Clustering Cryptocurrencies
1. Introduction
Why is clustering interesting? How to value cryptocurrencies has been a major question ever since so many began finding their way to market. As Qunitero (2018) points out, “having a clear and unbiased benchmark while evaluating new decentralized projects in the crypto economy” could help to answer the question of valuation. Clustering commonly occurs around token type: thus, one routinely sees the clustering of currency tokens, platform tokens, utility tokens, brand tokens, and security tokens. Yet these are not the only clusters that may appear, the more closely one looks at the space. As clustering shows which cryptocurrencies move in tandem at the top of the market cap, it is useful to examine clustering cryptocurrencies to see what similarities in movement might tell us.
Are fundamental similarities backed by market metrics? That is the main question to be asked and an important one because clusters can be used to formulate trading strategies. However, Qunitero (2018) notes that there is more than one cluster in the cryptocurrency space—in fact, there are numerous ones. Identifying them and understanding the relationship among assets is critical to devising a successful trading strategy. Identifying clusters as part of developing a trading strategy for cryptocurrencies could help make the space far more viable for investors and speculators alike. “There do seem to exist natural clusters of coins that move in tandem,” Quintero (2018) states—which means more cryptocurrency samples need to be examined in order to clarify the seeming relationships.
2. Method and Results
Part I: Developing a Method
The problem of time series clustering can be considered as finding a function:
$$f(X_T) = y \\in [1...K]$$$$\\text{for }X_T=(x_1, ..., x_T)$$$$\\text{with }x_T \\in\\mathbb{R^d}$$
where T is timeline length and K is particular cluster. This should be conducted with representation of time series as a set of selected features vi of fixed size D independent of T.
With this representation, applying standard clustering algorithms on this feature set can be possible. The main question is what features to consider when applying the algorithm? For the purpose of this study, we identified multiple time series describing each coin and we also constructed derivative parameters to define these series.
Next, we devised a method of moving from simple to complex in terms of identifying clusters:
1. We used common, standard features for each series (parameter): Means, Medians, Standard deviations, Skewness, and Kurtosis.
2. We used tsfresh library to automate the process of...
We applied both approaches to series fragmented by state of BTC.
DBSCAN
It was important to identify a clustering method that could be applied quickly to facilitate trading and allow easy scaling. The clustering method selected, therefore, was DBSCAN, one of the most universal and applicable algorithms available today. The DBSCAN algorithm views clusters as areas of high density separated by areas of low density. Due to this simple if generic function, clusters found by DBSCAN can take any shape, as opposed to the k-means method, which assumes that clusters are convex shaped. As the purpose of this study was to identify clusters without applying presupposed views of what they should look like, the k-means method was inappropriate and DBSCAN, with its basic approach to recognizing clusters, fit much more effectively. This is why the data obtained in this study is quite rarified.
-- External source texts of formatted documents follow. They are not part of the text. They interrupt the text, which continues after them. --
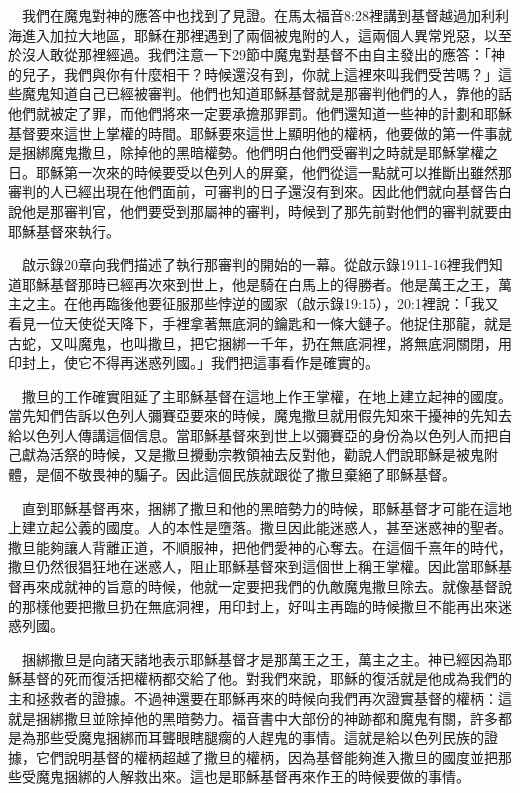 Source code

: \documentclass{book}
\begin{document}
　我們在魔鬼對神的應答中也找到了見證。在馬太福音8:28裡講到基督越過加利利海進入加拉大地區，耶穌在那裡遇到了兩個被鬼附的人，這兩個人異常兇惡，以至於沒人敢從那裡經過。我們注意一下29節中魔鬼對基督不由自主發出的應答：「神的兒子，我們與你有什麼相干？時候還沒有到，你就上這裡來叫我們受苦嗎？」這些魔鬼知道自己已經被審判。他們也知道耶穌基督就是那審判他們的人，靠他的話他們就被定了罪，而他們將來一定要承擔那罪罰。他們還知道一些神的計劃和耶穌基督要來這世上掌權的時間。耶穌要來這世上顯明他的權柄，他要做的第一件事就是捆綁魔鬼撒旦，除掉他的黑暗權勢。他們明白他們受審判之時就是耶穌掌權之日。耶穌第一次來的時候要受以色列人的屏棄，他們從這一點就可以推斷出雖然那審判的人已經出現在他們面前，可審判的日子還沒有到來。因此他們就向基督告白說他是那審判官，他們要受到那屬神的審判，時候到了那先前對他們的審判就要由耶穌基督來執行。

　啟示錄20章向我們描述了執行那審判的開始的一幕。從啟示錄1911-16裡我們知道耶穌基督那時已經再次來到世上，他是騎在白馬上的得勝者。他是萬王之王，萬主之主。在他再臨後他要征服那些悖逆的國家（啟示錄19:15），20:1裡說：「我又看見一位天使從天降下，手裡拿著無底洞的鑰匙和一條大鏈子。他捉住那龍，就是古蛇，又叫魔鬼，也叫撒旦，把它捆綁一千年，扔在無底洞裡，將無底洞關閉，用印封上，使它不得再迷惑列國。」我們把這事看作是確實的。

　撒旦的工作確實阻延了主耶穌基督在這地上作王掌權，在地上建立起神的國度。當先知們告訴以色列人彌賽亞要來的時候，魔鬼撒旦就用假先知來干擾神的先知去給以色列人傳講這個信息。當耶穌基督來到世上以彌賽亞的身份為以色列人而把自己獻為活祭的時候，又是撒旦攪動宗教領袖去反對他，勸說人們說耶穌是被鬼附體，是個不敬畏神的騙子。因此這個民族就跟從了撒旦棄絕了耶穌基督。

　直到耶穌基督再來，捆綁了撒旦和他的黑暗勢力的時候，耶穌基督才可能在這地上建立起公義的國度。人的本性是墮落。撒旦因此能迷惑人，甚至迷惑神的聖者。撒旦能夠讓人背離正道，不順服神，把他們愛神的心奪去。在這個千熹年的時代，撒旦仍然很猖狂地在迷惑人，阻止耶穌基督來到這個世上稱王掌權。因此當耶穌基督再來成就神的旨意的時候，他就一定要把我們的仇敵魔鬼撒旦除去。就像基督說的那樣他要把撒旦扔在無底洞裡，用印封上，好叫主再臨的時候撒旦不能再出來迷惑列國。

　捆綁撒旦是向諸天諸地表示耶穌基督才是那萬王之王，萬主之主。神已經因為耶穌基督的死而復活把權柄都交給了他。對我們來說，耶穌的復活就是他成為我們的主和拯救者的證據。不過神還要在耶穌再來的時候向我們再次證實基督的權柄：這就是捆綁撒旦並除掉他的黑暗勢力。福音書中大部份的神跡都和魔鬼有關，許多都是為那些受魔鬼捆綁而耳聾眼瞎腿瘸的人趕鬼的事情。這就是給以色列民族的證據，它們說明基督的權柄超越了撒旦的權柄，因為基督能夠進入撒旦的國度並把那些受魔鬼捆綁的人解救出來。這也是耶穌基督再來作王的時候要做的事情。
\end{document}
The central component to the DBSCAN is the concept of core samples, which are samples that occur in areas of high density. A cluster is therefore a set of core samples, each close to one another (measured by a distance measure) and a set of non-core samples that are close to a core sample (but are not themselves core samples). There are two parameters to the algorithm, min_samples and eps, which define formally what is meant by density. Higher min_samples or lower eps indicate higher density necessary to form a cluster.
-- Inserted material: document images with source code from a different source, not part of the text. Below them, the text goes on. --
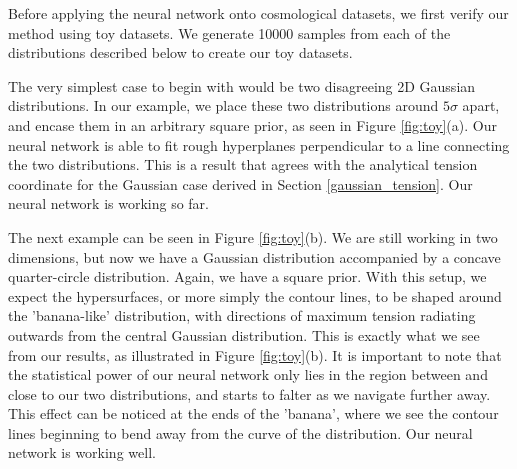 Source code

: \documentclass[%
 reprint,
 amsmath,amssymb,
 aps,
]{revtex4-2}
\begin{document}
Before applying the neural network onto cosmological datasets, we first verify our method using toy datasets. We generate 10000 samples from each of the distributions described below to create our toy datasets.

The very simplest case to begin with would be two disagreeing 2D Gaussian distributions. In our example, we place these two distributions around $5\sigma$ apart, and encase them in an arbitrary square prior, as seen in Figure \ref{fig:toy}(a). Our neural network is able to fit rough hyperplanes perpendicular to a line connecting the two distributions. This is a result that agrees with the analytical tension coordinate for the Gaussian case derived in Section \ref{gaussian_tension}. Our neural network is working so far.

The next example can be seen in Figure \ref{fig:toy}(b). We are still working in two dimensions, but now we have a Gaussian distribution accompanied by a concave quarter-circle distribution. Again, we have a square prior. With this setup, we expect the hypersurfaces, or more simply the contour lines, to be shaped around the 'banana-like' distribution, with directions of maximum tension radiating outwards from the central Gaussian distribution. This is exactly what we see from our results, as illustrated in Figure \ref{fig:toy}(b). It is important to note that the statistical power of our neural network only lies in the region between and close to our two distributions, and starts to falter as we navigate further away. This effect can be noticed at the ends of the 'banana', where we see the contour lines beginning to bend away from the curve of the distribution. Our neural network is working well.
\end{document}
The additional advantage of DBSCAN is the calculation of an estimated number of clusters that it permits. Using DBSCAN, top-level clusters could be obtained using data presence across all given coins. The Extractor function of basic features was applied to each large cluster identified. Clustering then became possible inside top-level clusters following the application of this function.
This quite basic method of features extraction for the development of coin profiles can be scaled: for example, features can be extracted for different periods of time, forming wider sets of features for each coin. Alternatively, a measure of similarity can be found for different periods and compiled in unified metrics across all periods. In short, clustering can be conducted across multiple variables as inputs. The next step in the process was to perform clustering relying on extracted features and additionally to use tsfresh library as an alternative approach.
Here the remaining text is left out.